RIO DE JANEIRO (Reuters) – At least 207 people are still missing after Brazil’s worst landslides in decades, authorities said on Wednesday, as the death toll from the disaster in a scenic mountain region rose steadily to 727.
The list of missing people released by the Rio de Janeiro state prosecutor’s office — the first official estimate of the number of missing since the catastrophe struck a week ago — suggests the final death toll could be close to 1,000.
Local officials in the worst-affected towns of Teresopolis and Nova Friburgo said the number of missing was at least 300. Many of them are assumed to be buried under the avalanches of mud and water that destroyed hundreds of homes.
“There are families that were so decimated that there is no one left to confirm who’s missing,” said Roberto Botto, a spokesman for the Civil Defense agency in Nova Friburgo, where at least 345 people died.
The death toll has been rising daily as rescuers reach isolated areas and dig out more bodies from the wreckage of neighborhoods that were virtually wiped out by the landslides and floods following torrential rain in southeast Brazil.
Army helicopters have been running missions to remote areas to pick up survivors and help them dig corpses from their ruined houses. Hundreds of people are believed to still be in areas at risk of fresh mudslides. Some of them are cut off from help by smashed roads and bridges while others refuse to leave for fear their houses will be raided by looters.
The floods and mudslides hit with such force that the geography of the region has changed profoundly, officials said.

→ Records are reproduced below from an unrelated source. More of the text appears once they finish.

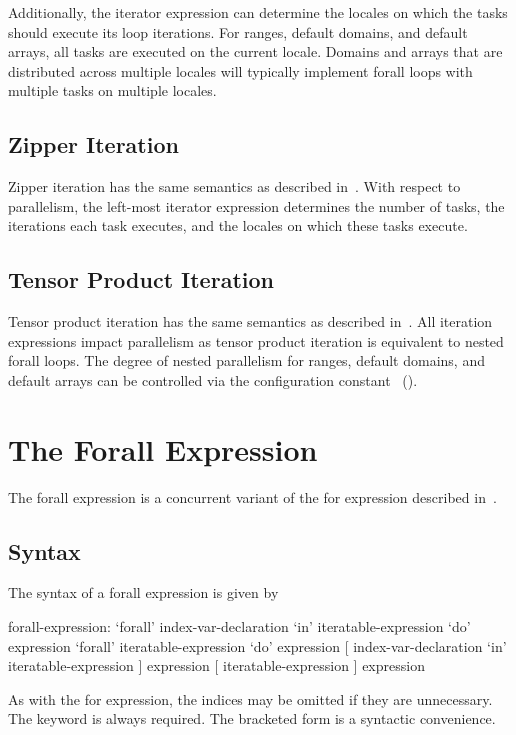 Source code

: Additionally, the iterator expression can determine the locales on
which the tasks should execute its loop iterations.  For ranges,
default domains, and default arrays, all tasks are executed on the
current locale.  Domains and arrays that are distributed across
multiple locales will typically implement forall loops with multiple
tasks on multiple locales.

\subsection{Zipper Iteration}
\label{forall_zipper}

Zipper iteration has the same semantics as described
in~.  With respect to parallelism, the
left-most iterator expression determines the number of tasks, the
iterations each task executes, and the locales on which these tasks
execute.

\subsection{Tensor Product Iteration}
\label{forall_tensor}

Tensor product iteration has the same semantics as described
in~.  All iteration expressions impact
parallelism as tensor product iteration is equivalent to nested forall
loops.  The degree of nested parallelism for ranges, default domains,
and default arrays can be controlled via the configuration
constant ~().

\section{The Forall Expression}
\label{Forall_Expressions}

The forall expression is a concurrent variant of the for expression
described in~.

\subsection{Syntax}
\label{forall_expr_syntax}

The syntax of a forall expression is given by
\begin{syntax}
forall-expression:
  `forall' index-var-declaration `in' iteratable-expression `do' expression
  `forall' iteratable-expression `do' expression
  [ index-var-declaration `in' iteratable-expression ] expression
  [ iteratable-expression ] expression
\end{syntax}
As with the for expression, the indices may be omitted if they are
unnecessary.  The  keyword is always required.  The bracketed
form is a syntactic convenience.


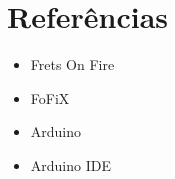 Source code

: \section{Referências}\label{referuxeancias}

\begin{itemize}
\itemsep1pt\parskip0pt
\item
  Frets On Fire
\item
  FoFiX
\item
  Arduino
\item
  Arduino IDE
\end{itemize}
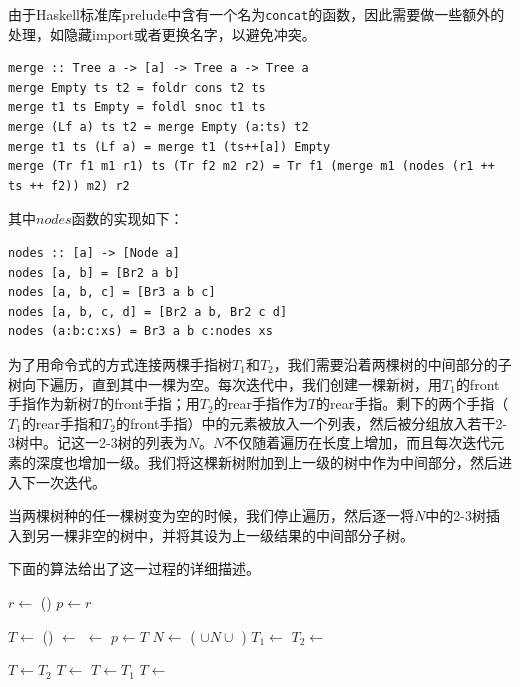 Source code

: \documentclass[b5paper]{ctexart}
\begin{document}
由于Haskell标准库prelude中含有一个名为\texttt{concat}的函数，因此需要做一些额外的处理，如隐藏import或者更换名字，以避免冲突。

\begin{lstlisting}[style=Haskell]
merge :: Tree a -> [a] -> Tree a -> Tree a
merge Empty ts t2 = foldr cons t2 ts
merge t1 ts Empty = foldl snoc t1 ts
merge (Lf a) ts t2 = merge Empty (a:ts) t2
merge t1 ts (Lf a) = merge t1 (ts++[a]) Empty
merge (Tr f1 m1 r1) ts (Tr f2 m2 r2) = Tr f1 (merge m1 (nodes (r1 ++ ts ++ f2)) m2) r2
\end{lstlisting}

其中$nodes$函数的实现如下：

\begin{lstlisting}[style=Haskell]
nodes :: [a] -> [Node a]
nodes [a, b] = [Br2 a b]
nodes [a, b, c] = [Br3 a b c]
nodes [a, b, c, d] = [Br2 a b, Br2 c d]
nodes (a:b:c:xs) = Br3 a b c:nodes xs
\end{lstlisting}

为了用命令式的方式连接两棵手指树$T_1$和$T_2$，我们需要沿着两棵树的中间部分的子树向下遍历，直到其中一棵为空。每次迭代中，我们创建一棵新树，用$T_1$的front手指作为新树$T$的front手指；用$T_2$的rear手指作为$T$的rear手指。剩下的两个手指（$T_1$的rear手指和$T_2$的front手指）中的元素被放入一个列表，然后被分组放入若干2-3树中。记这一2-3树的列表为$N$。$N$不仅随着遍历在长度上增加，而且每次迭代元素的深度也增加一级。我们将这棵新树附加到上一级的树中作为中间部分，然后进入下一次迭代。

当两棵树种的任一棵树变为空的时候，我们停止遍历，然后逐一将$N$中的2-3树插入到另一棵非空的树中，并将其设为上一级结果的中间部分子树。

下面的算法给出了这一过程的详细描述。

\begin{algorithmic}
  \State \Return {}
\EndFunction
\Statex
{}
  \State $r \gets$ ()
  \State $p \gets r$

    \State $T \gets$ ()
    \State {} $\gets$ 
    \State {} $\gets$ 
    \State {}
    \State $p \gets T$
    \State $N \gets$ ( $\cup N \cup$ )
    \State $T_1 \gets$ 
    \State $T_2 \gets$ 
  \EndWhile

    \State $T \gets T_2$
      \State $T \gets$ 
    \EndFor
    \State $T \gets T_1$
      \State $T \gets$ 
    \EndFor
  \EndIf
  \State {}

  \State \Return {}
\EndFunction
\end{algorithmic}
\end{document}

“Streams turned into wide, deep rivers. There is a huge geographical change; it’s as if towns were completely re-founded,” said Icaro Moreno, president of EMOP, a government public works firm.
“People in these mountainside areas aren’t as secure as they used to think.”
The federal government vowed this week to set up a national early warning system that could alert communities to approaching natural dangers.
Populist politics and lack of urban planning across much of Brazil has allowed the construction of whole neighborhoods in areas with high risk of flooding and mudslides.